Core Concepts
Autograd can be used to take the derivative of neural network models of cumulative distribution functions (cdfs) to obtain approximations of the corresponding probability density functions (pdfs) of test statistics, which is useful for simulation-based frequentist inference.
Abstract
The authors explore the use of autograd to take the derivative of neural network models of cdfs in order to obtain approximations of the corresponding pdfs of test statistics. This is motivated by the fact that simulation-based frequentist inference methods require accurate modeling of either the p-value function or the cdf of the test statistic.
The paper first considers the classic ON/OFF problem in astronomy and high-energy physics as a benchmark example. It is found that the ALFFI algorithm, which models the cdf as the mean of a certain discrete random variable, does not yield a sufficiently accurate smooth model of the cdf, and hence the derived pdf exhibits sharp fluctuations.
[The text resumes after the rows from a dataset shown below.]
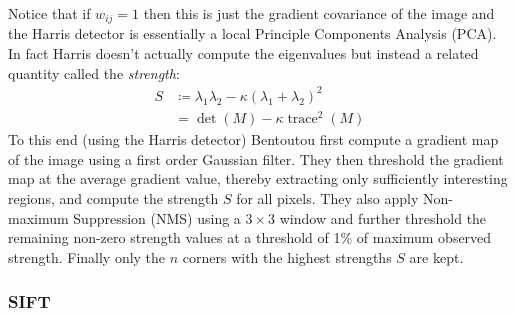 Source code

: Notice that if \(w_{ij} = 1\) then this is just the gradient covariance of the image and the Harris detector is essentially a local Principle Components Analysis (PCA).
%
In fact Harris doesn't actually compute the eigenvalues but instead a related quantity called the \textit{strength}:
\begin{align}
	S & \coloneqq \lambda_1 \lambda_2 - \kappa (\lambda_1 + \lambda_2)^2 \\
	  & = \det(M) - \kappa \operatorname{trace}^2(M)
	\label{eqn:strength}
\end{align}
%
To this end (using the Harris detector) Bentoutou \etal first compute a gradient map of the image using a first order Gaussian filter.
%
They then threshold the gradient map at the average gradient value, thereby extracting only sufficiently interesting regions, and compute the strength \(S\) for all pixels.
%
They also apply Non-maximum Suppression (NMS) using a \(3 \times 3\) window and further threshold the remaining non-zero strength values at a threshold of 1\% of maximum observed strength.
%
Finally only the \(n\) corners with the highest strengths \(S\) are kept.

\subsubsection{SIFT}\label{sec:sift}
The authors then directly model the empirical cdf as a function of the model parameters and the test statistic, which yields much better results. Conformal inference is used to quantify the uncertainty in the cdf and pdf models.
The insights gained from the ON/OFF example are then applied to the SIR model in epidemiology, which exemplifies the utility of the methods for inference with intractable statistical models. Various techniques for uncertainty quantification, including Bayesian neural networks and bootstrap, are explored and compared.
The paper concludes that directly modeling the empirical cdf is a viable approach, and that conformal inference provides a simple benchmark for calibrating other uncertainty quantification methods.
Stats
The authors generate synthetic data for the ON/OFF problem and the SIR model to train and evaluate their neural network models.
Quotes
"Autograd does not use finite difference approximations."
"Strictly speaking, Eq. (1) applies only if x is from a continuous set. However, discrete distributions are frequently encountered in high-energy physics and other fields, and are often approximated by continuous distributions through suitable coarse-graining of x."
"The key issue is whether a sufficiently accurate model of the cdf F(x | θ) can be constructed."